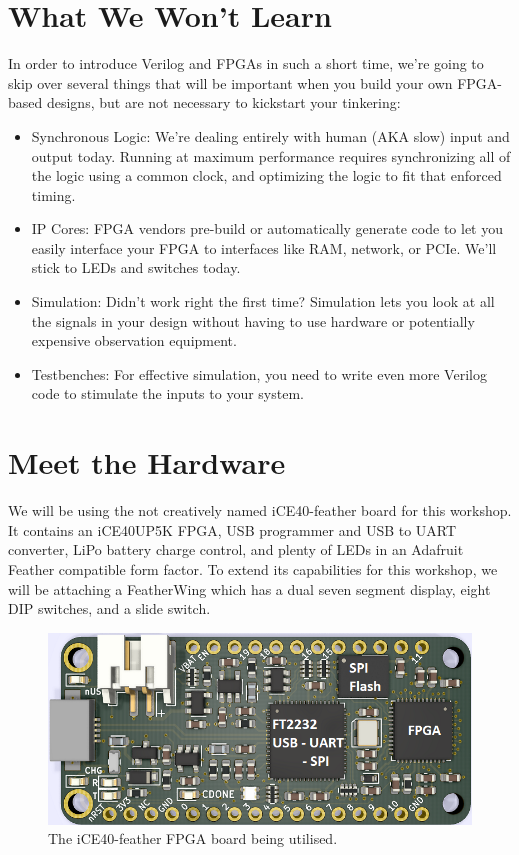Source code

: \documentclass[12pt,a4paper]{article}
\begin{document}
\section{What We Won't Learn}
In order to introduce Verilog and FPGAs in such a short time, we’re going to skip over several things that will be important when you build your own FPGA-based designs, but are not necessary to kickstart your tinkering: 
\begin{itemize}
	\item Synchronous Logic: We’re dealing entirely with human (AKA slow) input and output today. Running at maximum performance requires synchronizing all of the logic using a common clock, and optimizing the logic to fit that enforced timing.
	\item IP Cores: FPGA vendors pre-build or automatically generate code to let you easily interface your FPGA to interfaces like RAM, network, or PCIe. We’ll stick to LEDs and switches today.
	\item Simulation: Didn’t work right the first time? Simulation lets you look at all the signals in your design without having to use hardware or potentially expensive observation equipment.
	\item Testbenches: For effective simulation, you need to write even more Verilog code to stimulate the inputs to your system.
\end{itemize}

\newpage
\section{Meet the Hardware}
We will be using the not creatively named iCE40-feather board for this workshop. It contains an iCE40UP5K FPGA, USB programmer and USB to UART converter, LiPo battery charge control, and plenty of LEDs in an Adafruit Feather compatible form factor. To extend its capabilities for this workshop, we will be attaching a FeatherWing which has a dual seven segment display, eight DIP switches, and a slide switch. 

\begin{figure}[H]
\begin{centering}
	\includegraphics[width=\linewidth]{top_render_annotated.PNG}
	\caption{The iCE40-feather FPGA board being utilised.}
\end{centering}
\end{figure}
\end{document}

-------

Find the lines above that hold "build", then copy each of them.

EXPECTED OUTPUT:
In order to introduce Verilog and FPGAs in such a short time, we’re going to skip over several things that will be important when you build your own FPGA-based designs, but are not necessary to kickstart your tinkering: 
	\item IP Cores: FPGA vendors pre-build or automatically generate code to let you easily interface your FPGA to interfaces like RAM, network, or PCIe. We’ll stick to LEDs and switches today.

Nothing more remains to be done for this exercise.